So, the first song I would spin as a DJ this morning would either be "That's what friends are for" by Dionne Warwick or "We are Family" by Sister Sledge, because at the core of our success is our connection to one another and to our students. This is a place with a long history of creating a sense of family and acting as a family to support one another and lift up our students.
Our charge is to ensure that we keep that sense of family even as the world around us continues to change and push us in new directions. I will end my comments this morning by suggesting some very specific things we have planned to ensure just that.
The second theme of my comments this morning is change. So perhaps I would spin "The Times They Are a Changin'" by Bob Dylan or "A Change is Gonna Come" by Aretha Franklin.
Let's be honest, most of us are creatures of habit...we like our comfort zones where everything is familiar...yet, we live in a world that is changing more rapidly than ever. We see it all around us in new technology, changing needs of students, the changing political environment...the examples go on and on. Indeed, the times they are a changin'.
Which calls to mind a quote by William Arthur Ward which provides great guidance in times of change: "The pessimist complains about the wind; the optimist expects it to change; the realist adjusts the sails."
Please know the winds are blowing .... sometimes hard, and shifting from side to side, attempting to knock us off course. And we must be ready to adjust the sails because the reality is that higher education is changing at a rate unlike any time in history. And that change is now part of our "new normal" and has important implications for how we go about the business of educating our students, now and into the future.

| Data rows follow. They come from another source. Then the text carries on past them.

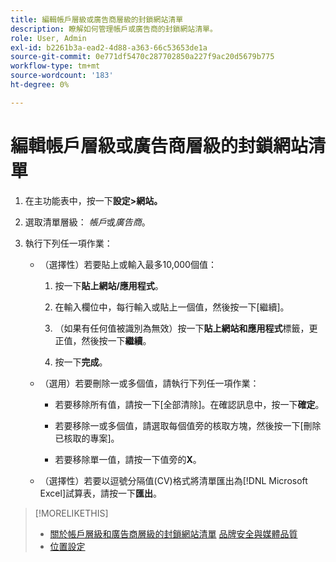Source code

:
 ```yaml
---
title: 編輯帳戶層級或廣告商層級的封鎖網站清單
description: 瞭解如何管理帳戶或廣告商的封鎖網站清單。
role: User, Admin
exl-id: b2261b3a-ead2-4d88-a363-66c53653de1a
source-git-commit: 0e771df5470c287702850a227f9ac20d5679b775
workflow-type: tm+mt
source-wordcount: '183'
ht-degree: 0%

---
```


# 編輯帳戶層級或廣告商層級的封鎖網站清單

1. 在主功能表中，按一下&#x200B;**設定>網站。**

1. 選取清單層級： *帳戶*&#x200B;或&#x200B;*廣告商*。

1. 執行下列任一項作業：

   * （選擇性）若要貼上或輸入最多10,000個值：

      1. 按一下&#x200B;**貼上網站/應用程式**。

      1. 在輸入欄位中，每行輸入或貼上一個值，然後按一下[繼續]。**&#x200B;**

      1. （如果有任何值被識別為無效）按一下&#x200B;**貼上網站和應用程式**&#x200B;標籤，更正值，然後按一下&#x200B;**繼續**。

      1. 按一下&#x200B;**完成**。

   * （選用）若要刪除一或多個值，請執行下列任一項作業：

      * 若要移除所有值，請按一下[全部清除]。**&#x200B;** 在確認訊息中，按一下&#x200B;**確定**。

      * 若要移除一或多個值，請選取每個值旁的核取方塊，然後按一下[刪除已核取的專案]。**&#x200B;**

      * 若要移除單一值，請按一下值旁的&#x200B;**X**。

   * （選擇性）若要以逗號分隔值(CV)格式將清單匯出為[!DNL Microsoft Excel]試算表，請按一下&#x200B;**匯出**。

>[!MORELIKETHIS]
>
>* [關於帳戶層級和廣告商層級的封鎖網站清單](/help/dsp/admin/blocked-sites-list-about.md)
> [品牌安全與媒體品質](/help/dsp/introduction/features/brand-safety-media-quality.md)
>* [位置設定](/help/dsp/campaign-management/placements/placement-settings.md)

Here are some of the issues affecting higher education at the macro-level...most of which should sound quite familiar.
- Declining enrollments - for community colleges nationally, enrollment has dropped nearly 10 percent in just the last three years. Demographic trends (fewer high school students) and the impact of a strong economy and job market, are the two major factors impacting this change.
- There are growing financial challenges and constraints around affordability, costs and student debt. And we also see declining federal support (across the board) and pockets of declining state support. I recently wrote an Op-Ed piece expressing concern about the lack of funding for Pell Grants...critical to the success of this college and our country.
- Questions abound over college completion rates, outcomes, student success and the need to prove colleges are effectively preparing graduates for gainful employment. As you know, this is an area of much focus for us.
- Washington is dominated by a charged political climate, with partisan sentiments that have created gridlock on many key legislative issues and have hampered badly needed funding. This increasingly charged national political climate has also created major upheaval on campuses across the nation. We saw it at UVA last week. Meanwhile, international students have been affected by tougher immigration enforcement that makes enrolling in a U.S. college more difficult.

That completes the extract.